Mr. Peach has held a number of senior positions with Parliament, federal, provincial, and territorial governments in Canada, and at Canadian universities. After working for the Constitutional Law Branch of the Ontario Ministry of the Attorney General, he was an advisor to two Parliamentary committees on the constitution and then a negotiator for the Government of the Yukon on the Charlottetown constitutional accord. He then began his 15 years of service with the Government of Saskatchewan where his positions included Director of Constitutional Relations and a Senior Policy Advisor in Saskatchewan Executive Council. There, he provided advice to Premiers and their Cabinets on a range of public policy, strategic planning, and organizational leadership issues. He later became Director of the Saskatchewan Institute of Public Policy.
Upon moving to Ottawa in 2007, Mr. Peach developed an Aboriginal Policy Research Network at the Office of the Federal Interlocutor for Métis and Non-Status Indians.
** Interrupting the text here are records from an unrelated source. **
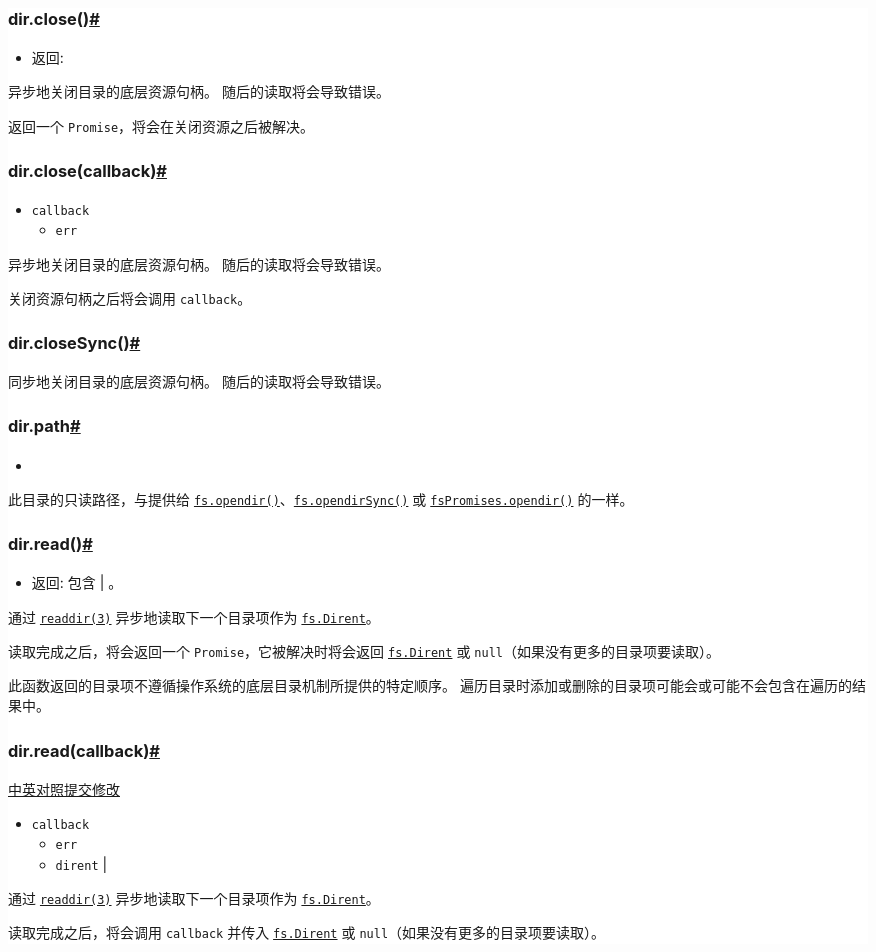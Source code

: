 ### dir.close()[#](http://nodejs.cn/api/fs.html#fs_dir_close)

- 返回: [](http://nodejs.cn/s/ri1kj8)

异步地关闭目录的底层资源句柄。 随后的读取将会导致错误。

返回一个 `Promise`，将会在关闭资源之后被解决。

### dir.close(callback)[#](http://nodejs.cn/api/fs.html#fs_dir_close_callback)

- `callback` [](http://nodejs.cn/s/ceTQa6)
  - `err` [](http://nodejs.cn/s/qZ873x)

异步地关闭目录的底层资源句柄。 随后的读取将会导致错误。

关闭资源句柄之后将会调用 `callback`。

### dir.closeSync()[#](http://nodejs.cn/api/fs.html#fs_dir_closesync)

同步地关闭目录的底层资源句柄。 随后的读取将会导致错误。

### dir.path[#](http://nodejs.cn/api/fs.html#fs_dir_path)

- [](http://nodejs.cn/s/9Tw2bK)

此目录的只读路径，与提供给 [`fs.opendir()`](http://nodejs.cn/s/zomk1H)、[`fs.opendirSync()`](http://nodejs.cn/s/V6ipxZ) 或 [`fsPromises.opendir()`](http://nodejs.cn/s/wUZTwT) 的一样。

### dir.read()[#](http://nodejs.cn/api/fs.html#fs_dir_read)

- 返回: [](http://nodejs.cn/s/ri1kj8) 包含 [](http://nodejs.cn/s/mNLVJ7) | [](http://nodejs.cn/s/334hvC)。

通过 [`readdir(3)`](http://nodejs.cn/s/QvrbKw) 异步地读取下一个目录项作为 [`fs.Dirent`](http://nodejs.cn/s/mNLVJ7)。

读取完成之后，将会返回一个 `Promise`，它被解决时将会返回 [`fs.Dirent`](http://nodejs.cn/s/mNLVJ7) 或 `null`（如果没有更多的目录项要读取）。

此函数返回的目录项不遵循操作系统的底层目录机制所提供的特定顺序。 遍历目录时添加或删除的目录项可能会或可能不会包含在遍历的结果中。

### dir.read(callback)[#](http://nodejs.cn/api/fs.html#fs_dir_read_callback)

[中英对照](http://nodejs.cn/api/fs/dir_read_callback.html)[提交修改](https://github.com/nodejscn/node-api-cn/edit/master/fs/dir_read_callback.md)

- `callback` [](http://nodejs.cn/s/ceTQa6)
  - `err` [](http://nodejs.cn/s/qZ873x)
  - `dirent` [](http://nodejs.cn/s/mNLVJ7) | [](http://nodejs.cn/s/334hvC)

通过 [`readdir(3)`](http://nodejs.cn/s/QvrbKw) 异步地读取下一个目录项作为 [`fs.Dirent`](http://nodejs.cn/s/mNLVJ7)。

读取完成之后，将会调用 `callback` 并传入 [`fs.Dirent`](http://nodejs.cn/s/mNLVJ7) 或 `null`（如果没有更多的目录项要读取）。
This initiative brought together Aboriginal policy scholars and officials from governments and non-governmental organizations in developing a body of policy-relevant research on issues affecting Métis, non-status Indians, and urban Aboriginal people. In August, 2010, Mr. Peach became Dean of the Faculty of Law at the University of New Brunswick.
Over the course of his career, Mr. Peach has led or been a senior advisor on numerous major policy and program reforms, led a number of successful initiatives to reform government institutions or processes, and assisted or led several organizations through periods of growth and strategic renewal.